In short, Elders shepherd God’s flock. 1 Peter 5:2 – “I exhort the elders among you: shepherd God’s flock.” So Elders shepherd God’s flock with spiritual oversight. So they feed, lead, protect, and nurture church members like a shepherd does with sheep. In Acts 6:1-6, the Apostles were to devote themselves to prayer and to the ministry of the word, but how does that look? I’ll suggest four ways we see it work in the New Testament.
Teach. 1 Timothy 3:2. Elders are under-shepherd who feed Jesus’ sheep with Jesus’ word. That is through leading Bible studies, community groups, discipleship groups, preaching, etc.

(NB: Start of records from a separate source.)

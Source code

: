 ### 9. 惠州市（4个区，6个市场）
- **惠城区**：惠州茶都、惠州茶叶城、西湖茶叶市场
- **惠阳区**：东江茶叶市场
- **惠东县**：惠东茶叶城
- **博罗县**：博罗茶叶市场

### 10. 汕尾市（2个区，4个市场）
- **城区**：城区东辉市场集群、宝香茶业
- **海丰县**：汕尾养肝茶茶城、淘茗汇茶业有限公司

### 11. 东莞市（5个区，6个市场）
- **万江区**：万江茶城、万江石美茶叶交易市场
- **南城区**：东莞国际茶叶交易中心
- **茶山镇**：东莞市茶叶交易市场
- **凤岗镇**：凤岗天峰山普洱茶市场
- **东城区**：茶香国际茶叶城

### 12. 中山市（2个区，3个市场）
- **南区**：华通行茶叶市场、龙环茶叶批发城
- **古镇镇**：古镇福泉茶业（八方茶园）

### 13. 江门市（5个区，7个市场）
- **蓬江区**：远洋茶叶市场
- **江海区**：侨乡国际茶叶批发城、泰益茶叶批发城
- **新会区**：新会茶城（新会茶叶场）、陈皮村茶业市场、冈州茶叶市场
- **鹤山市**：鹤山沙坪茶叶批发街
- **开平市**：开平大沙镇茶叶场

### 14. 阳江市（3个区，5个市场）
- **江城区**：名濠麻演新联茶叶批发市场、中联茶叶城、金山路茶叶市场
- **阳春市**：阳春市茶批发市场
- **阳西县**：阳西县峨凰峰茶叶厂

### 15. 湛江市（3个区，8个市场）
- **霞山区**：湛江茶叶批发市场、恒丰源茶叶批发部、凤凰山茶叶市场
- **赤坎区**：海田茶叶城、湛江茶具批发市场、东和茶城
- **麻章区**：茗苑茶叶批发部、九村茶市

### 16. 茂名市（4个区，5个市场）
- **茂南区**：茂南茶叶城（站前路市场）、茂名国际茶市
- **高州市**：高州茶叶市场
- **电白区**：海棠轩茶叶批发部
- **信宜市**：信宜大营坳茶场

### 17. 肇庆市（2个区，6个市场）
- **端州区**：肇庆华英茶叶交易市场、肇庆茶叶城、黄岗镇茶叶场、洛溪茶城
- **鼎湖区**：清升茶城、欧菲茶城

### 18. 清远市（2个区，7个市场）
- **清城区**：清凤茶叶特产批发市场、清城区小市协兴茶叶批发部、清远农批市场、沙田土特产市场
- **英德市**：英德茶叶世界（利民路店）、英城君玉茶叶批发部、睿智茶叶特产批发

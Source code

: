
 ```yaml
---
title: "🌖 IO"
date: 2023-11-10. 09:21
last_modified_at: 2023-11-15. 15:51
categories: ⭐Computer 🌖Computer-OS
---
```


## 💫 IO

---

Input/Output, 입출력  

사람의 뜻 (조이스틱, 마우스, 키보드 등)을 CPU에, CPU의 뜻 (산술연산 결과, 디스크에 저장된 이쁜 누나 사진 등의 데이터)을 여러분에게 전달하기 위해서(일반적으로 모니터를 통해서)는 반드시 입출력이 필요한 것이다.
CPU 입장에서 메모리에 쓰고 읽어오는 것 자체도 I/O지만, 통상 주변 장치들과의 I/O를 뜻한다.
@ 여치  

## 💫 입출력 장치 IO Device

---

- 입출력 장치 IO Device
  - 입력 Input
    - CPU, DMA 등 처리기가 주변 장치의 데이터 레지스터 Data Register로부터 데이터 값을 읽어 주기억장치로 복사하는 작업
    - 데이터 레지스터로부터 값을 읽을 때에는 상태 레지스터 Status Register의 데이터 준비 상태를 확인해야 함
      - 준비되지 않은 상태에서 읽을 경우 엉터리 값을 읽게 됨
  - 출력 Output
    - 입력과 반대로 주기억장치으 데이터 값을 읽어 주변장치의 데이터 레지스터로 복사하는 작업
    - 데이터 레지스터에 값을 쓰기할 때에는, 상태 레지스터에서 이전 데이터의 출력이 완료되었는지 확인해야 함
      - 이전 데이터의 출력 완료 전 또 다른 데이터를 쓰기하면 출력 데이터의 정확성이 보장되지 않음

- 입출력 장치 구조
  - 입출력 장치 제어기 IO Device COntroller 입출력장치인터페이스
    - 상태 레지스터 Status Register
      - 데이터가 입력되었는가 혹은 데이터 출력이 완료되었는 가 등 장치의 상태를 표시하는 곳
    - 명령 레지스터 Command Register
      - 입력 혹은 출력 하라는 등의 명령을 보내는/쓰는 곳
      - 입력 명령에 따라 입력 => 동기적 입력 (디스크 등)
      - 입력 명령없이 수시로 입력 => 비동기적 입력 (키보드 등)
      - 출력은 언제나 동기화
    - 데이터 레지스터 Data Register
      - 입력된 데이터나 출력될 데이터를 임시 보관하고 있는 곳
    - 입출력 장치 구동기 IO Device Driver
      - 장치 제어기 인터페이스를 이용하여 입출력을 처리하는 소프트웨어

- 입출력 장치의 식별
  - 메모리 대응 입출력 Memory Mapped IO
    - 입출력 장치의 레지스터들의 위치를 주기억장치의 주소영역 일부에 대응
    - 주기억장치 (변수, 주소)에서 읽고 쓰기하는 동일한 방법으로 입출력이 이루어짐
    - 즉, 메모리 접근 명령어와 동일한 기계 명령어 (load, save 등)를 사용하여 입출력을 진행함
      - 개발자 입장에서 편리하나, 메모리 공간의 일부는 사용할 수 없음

It also means Elders need to know what’s being taught and protect the sheep from rotten food in their diet.
Lead. 1 Timothy 3:1 calls Elders “Overseers”. Hebrews 13:17 instructs Christians to “obey your leaders and submit to them, for they keep watch over your souls as those who will give an account.” This is done by seeking members to grow in maturity. Again, we can go back to Ephesians 4:12-13, which says, “to build up the body of Christ until we all reach unity in the faith and in the knowledge of the Son of God, growing into a mature man with stature measured by Christ’s fullness.”
Model. 1 Peter 5:3 says that elders are to shepherd the church “not by lording it over those entrusted to you, but being examples to the flock.” So when we look at the passage within 1 Timothy 3:1-7 and Titus 1:5-9 and 1 Peter 5:1-4, the main focus is on the character of the man who would be an elder. That’s why the most basic job of an elder is to live a life where he can say along with Paul, “Imitate me as I also imitate Christ.” (1 Corinthians 11:1).
How this looks is that a man should guard his godliness (1Timothy 4:16). The other way this works is by being among the people. That means they spend time with church members in different aspects of their life, such as hobbies, life, and ministry. So elders are to model to the members what it means to handle tough situations, relate to his wife, deal with difficult people, and be able to say when they got something wrong.
Pray. In Acts 6:4, the Apostles devoted themselves to prayer; that’s why they called seven other men to handle the practical care for the early church members. So Peter says, “we will devote ourselves to prayer and to the preaching ministry.” When it comes to eldering, a man becomes very quick to see that he is powerless on his own to mature people in Christ. The only one that can mature someone, or sanctify someone is the Holy Spirit through the living Word of God. So the faster an elder understands this, the faster he will be on his knees and pleading that God would work by his grace in the church members and his own life.
Jeramie Rinne summarizes it in this way, “Like Jesus, make teaching central to your ministry, and make Jesus and the gospel the primary content of your teaching. In every decision, lead your people toward knowing and trusting Jesus. Let them see the character of Jesus exemplified in your life. And just as Jesus often turned aside to pray, so you as an elder should join Jesus in interceding for his people.” This is why in Acts 6 we see the Apostles sitting aside seven men so they could devote themselves to these things.